NHF Reduces FY20 Profit Guidance Due to Increase in Claims

The company is anticipating to register Operating Profit of about $170 million in FY20, a decline of about $30 million as earlier forecasted.

  • The downgrade in profit is because of recent claims environment within its Australian and New Zealand health insurance operations that started to exert pressure on the company’s expected earnings;
  • The company’s Australian health insurance business was witnessing claims growth in line with expectations, but industry data from the December quarter suggests that there will be greater than originally forecast risk equalisation net contribution in FY20;
  • As a result, FY20 risk equalisation net contribution now expected to be around $250 million, up about $20 million or 9% on FY19.

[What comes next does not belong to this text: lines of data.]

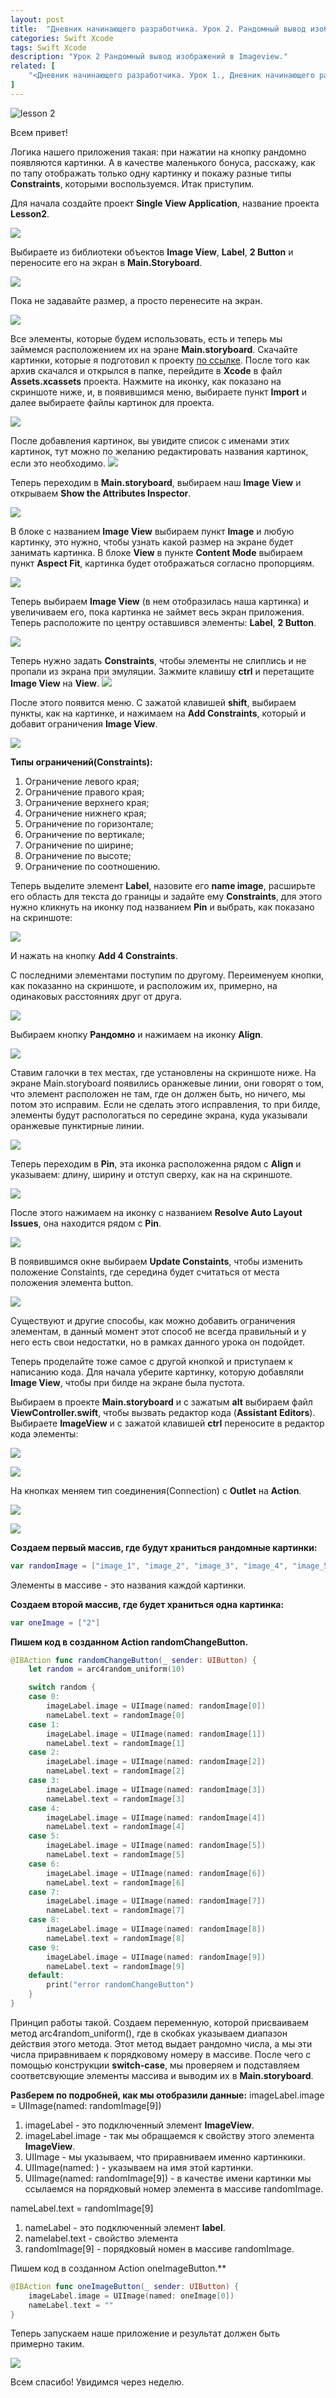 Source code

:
 ```yaml
---
layout: post
title:  "Дневник начинающего разработчика. Урок 2. Рандомный вывод изображений в Imageview."
categories: Swift Xcode
tags: Swift Xcode
description: "Урок 2 Рандомный вывод изображений в Imageview."
related: [
    "<Дневник начинающего разработчика. Урок 1., Дневник начинающего разработчика. Урок 2., Дневник начинающего разработчика. Урок 3., Дневник начинающего разработчика. Урок 4.>",
]
---
```


![lesson 2](http://s017.radikal.ru/i407/1610/35/e37c09f4842e.jpg)

Всем привет!

Логика нашего приложения такая: при нажатии на кнопку рандомно появляются картинки.
А в качестве маленького бонуса, расскажу, как по тапу отображать только одну картинку и покажу
разные типы **Constraints**, которыми воспользуемся. Итак приступим.

Для начала создайте проект **Single View Application**, название проекта **Lesson2**.

![](http://s020.radikal.ru/i719/1610/a3/1af61f9d58db.jpg)

Выбираете из библиотеки объектов **Image View**, **Label**, **2 Button** и переносите его на экран
в **Main.Storyboard**.

![](http://i069.radikal.ru/1610/26/3295cdfcdcc7.jpg)

Пока не задавайте размер,  а просто перенесите  на экран.

![](http://s017.radikal.ru/i420/1610/7e/911e7d732d63.jpg)

Все элементы, которые будем использовать, есть и теперь мы займемся расположением их на эране
**Main.storyboard**. Скачайте картинки, которые я подготовил к проекту
[по ссылке](https://cloud.mail.ru/public/9TjA/gKekxZCTe). После того как
архив скачался и открылся в папке, перейдите в **Xcode** в файл **Assets.xcassets** проекта. Нажмите
на иконку, как показано на скриншоте ниже, и, в появившимся меню, выбираете пункт **Import** и далее
выбираете файлы картинок для проекта.

![](http://s017.radikal.ru/i419/1610/b2/c411ce91b8ce.jpg)

После добавления картинок, вы увидите список с именами этих картинок, тут можно по желанию
редактировать названия картинок, если это необходимо.
![](http://s019.radikal.ru/i604/1610/c6/c1694ba40912.jpg)

Теперь переходим в **Main.storyboard**,  выбираем наш **Image View** и открываем
**Show the Attributes Inspector**.

![](http://s015.radikal.ru/i331/1610/0b/ca182a283e08.jpg)

В блоке с названием **Image View** выбираем пункт **Image** и любую картинку, это нужно, чтобы
узнать какой размер на экране будет занимать картинка. В блоке **View**  в пункте **Content Mode**
выбираем пункт **Aspect Fit**, картинка будет отображаться согласно пропорциям.

![](http://i062.radikal.ru/1610/5a/251b360fe470.jpg)

Теперь выбираем **Image View** (в нем отобразилась наша картинка) и увеличиваем его, пока картинка
не займет весь экран приложения. Теперь расположите по центру оставшився элементы: **Label**,
**2 Button**.

![](http://s017.radikal.ru/i402/1610/79/9d30c4012471.jpg)

Теперь нужно задать **Constraints**, чтобы элементы не слиплись и не пропали из экрана
при эмуляции. Зажмите клавишу **ctrl** и перетащите **Image View** на **View**.
![](http://i042.radikal.ru/1610/af/cd72b17fe236.jpg)

После этого появится меню. С зажатой клавишей **shift**, выбираем пункты, как на картинке, и нажимаем
на **Add Constraints**, который и добавит ограничения **Image View**.

![](http://s019.radikal.ru/i610/1610/39/4c30684dee85.jpg)

**Типы ограничений(Constraints):**

1. Ограничение левого края;
2. Ограничение правого края;
3. Ограничение верхнего края;
4. Ограничение нижнего края;
5. Ограничение по горизонтале;
6. Ограничение по вертикале;
7. Ограничение по ширине;
8. Ограничение по высоте;
9. Ограничение по соотношению.

Теперь выделите элемент **Label**, назовите его **name image**,  расширьте его область для текста
до границы и задайте ему **Constraints**, для
этого нужно кликнуть на иконку под названием **Pin** и выбрать, как показано на скриншоте:

![](http://s018.radikal.ru/i508/1610/4a/771ecf0ae152.jpg)

И нажать на кнопку **Add 4 Constraints**.

С последними элементами поступим по другому. Переименуем кнопки, как показанно на
скриншоте, и расположим их, примерно, на одинаковых расстояниях друг от друга.

![](http://s017.radikal.ru/i402/1610/79/9d30c4012471.jpg)

Выбираем кнопку **Рандомно** и нажимаем на иконку **Align**.

![](http://s017.radikal.ru/i425/1610/fa/d21e23372fb5.jpg)

Ставим галочки в тех местах, где установлены на скриншоте ниже. На экране Main.storyboard
появились оранжевые линии, они говорят о том, что элемент расположен не там, где он должен
быть, но ничего, мы потом это исправим. Если не сделать этого исправления, то при билде,
элементы будут распологаться по середине экрана, куда указывали оранжевые пунктирные линии.

![](http://s019.radikal.ru/i605/1610/b1/d5c64b93bcb6.jpg)

Теперь переходим в **Pin**, эта иконка расположенна рядом с **Align** и указываем: длину, ширину
и отступ сверху, как на на скриншоте.

![](http://s018.radikal.ru/i504/1610/2d/079e39b35f48.jpg)

После этого нажимаем на иконку с названием **Resolve Auto Layout Issues**, она находится рядом
с **Pin**.

![](http://s16.radikal.ru/i191/1610/29/fc9a22a4a6f6.jpg)

В появившимся окне выбираем **Update Constaints**, чтобы изменить положение Constaints, где
середина будет считаться от места положения элемента button.

![](http://s017.radikal.ru/i440/1610/4c/43eaf968d035.jpg)

Существуют и другие способы, как можно добавить ограничения элементам, в данный момент этот
способ не всегда правильный и у него есть свои недостатки, но в рамках данного урока он подойдет.

Теперь проделайте тоже самое с другой кнопкой и приступаем к написанию кода. Для начала
уберите картинку, которую добавляли **Image View**, чтобы при билде на экране была пустота.

Выбираем в проекте **Main.storyboard** и с зажатым **alt** выбираем файл **ViewController.swift**,
чтобы вызвать редактор кода (**Assistant Editors**). Выбираете **ImageView** и с зажатой
клавишей **ctrl** переносите в редактор кода элементы:

![](http://s018.radikal.ru/i501/1610/5a/5af487030384.jpg)

![](http://s020.radikal.ru/i712/1610/e1/b4e42a6e8f99.jpg)

На кнопках меняем тип соединения(Connection) с **Outlet** на **Action**.

![](http://s017.radikal.ru/i444/1610/e0/8b1c94ae4028.jpg)

![](http://s018.radikal.ru/i516/1610/4e/3800664ba76f.jpg)

**Создаем  первый массив, где будут храниться рандомные картинки:**

```swift
var randomImage = ["image_1", "image_2", "image_3", "image_4", "image_5", "image_6", "image_7", "image_8", "image_9", "image_10"]
```

Элементы в массиве - это названия каждой картинки.

**Создаем второй массив, где будет храниться одна картинка:**

```swift
var oneImage = ["2"]
```

**Пишем код в созданном Action randomChangeButton.**

```swift
@IBAction func randomChangeButton(_ sender: UIButton) {
    let random = arc4random_uniform(10)

    switch random {
    case 0:
        imageLabel.image = UIImage(named: randomImage[0])
        nameLabel.text = randomImage[0]
    case 1:
        imageLabel.image = UIImage(named: randomImage[1])
        nameLabel.text = randomImage[1]
    case 2:
        imageLabel.image = UIImage(named: randomImage[2])
        nameLabel.text = randomImage[2]
    case 3:
        imageLabel.image = UIImage(named: randomImage[3])
        nameLabel.text = randomImage[3]
    case 4:
        imageLabel.image = UIImage(named: randomImage[4])
        nameLabel.text = randomImage[4]
    case 5:
        imageLabel.image = UIImage(named: randomImage[5])
        nameLabel.text = randomImage[5]
    case 6:
        imageLabel.image = UIImage(named: randomImage[6])
        nameLabel.text = randomImage[6]
    case 7:
        imageLabel.image = UIImage(named: randomImage[7])
        nameLabel.text = randomImage[7]
    case 8:
        imageLabel.image = UIImage(named: randomImage[8])
        nameLabel.text = randomImage[8]
    case 9:
        imageLabel.image = UIImage(named: randomImage[9])
        nameLabel.text = randomImage[9]
    default:
        print("error randomChangeButton")
    }
}
```

Принцип работы такой. Создаем переменную, которой присваиваем метод arc4random_uniform(),
где в скобках указываем диапазон действия этого метода. Этот метод выдает рандомно числа,
а мы эти числа приравниваем к порядковому номеру в массиве. После чего с помощью конструкции
**switch-case**, мы проверяем и подставляем соответсвующие элементы массива и выводим их
в **Main.storyboard**.

**Разберем по подробней, как мы отобразили данные:**
imageLabel.image = UIImage(named: randomImage[9])

1. imageLabel - это подключенный элемент **ImageView**.
2. imageLabel.image - так мы обращаемся к свойству  этого элемента **ImageView**.
3. UIImage - мы указываем, что приравниваем именно картинкики.
4. UIImage(named: ) - указываем на имя этой картинки.
5. UIImage(named: randomImage[9]) - в качестве имени картинки мы ссылаемся на порядковый номер элемента в массиве randomImage.

nameLabel.text = randomImage[9]

1. nameLabel  - это подключенный элемент **label**.
2. namelabel.text - свойство элемента
3. randomImage[9] - порядковый номен в массиве randomImage.

Пишем код в созданном Action oneImageButton.**

```swift
@IBAction func oneImageButton(_ sender: UIButton) {
    imageLabel.image = UIImage(named: oneImage[0])
    nameLabel.text = ""
}
```

Теперь запускаем наше приложение и результат должен быть примерно таким.

![](http://s011.radikal.ru/i318/1610/c8/5b8e2ab9c804.gif)

Всем спасибо! Увидимся через неделю.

As per Mark Fitzgibbon the company’s Managing Director, additional claims incidental to the company’s FY19 results due to Australian resident’s health insurance (arhi), is now 6.2%. In FY19 it was 6.5%, stated at the time of the company’s full year results in August 2019.

  • This has seen some changing of claims experience in adjacent underwriting segments such as international students and workers as well as New Zealand operations, after several years of benevolent claims;
  • While still very strong businesses, the company is expecting margins for each business line to revert closer to longer term sustainable levels going forward;
  • Although, these businesses account for a relatively minor proportion of the company’s earnings, they are likely to result in a drag to its FY20 earnings.

Stock Performance

NHF share price closed the day’s trading at $4.630 per share on 28 February 2020, down by 1.279% from its previous closing price. At this closing price, the company had a market capitalisation of $2.14 billion as on 28 February 2020. The stock of the company has given a return of -31.03% and -34.13% in the time period of 3 months and 6 months, respectively.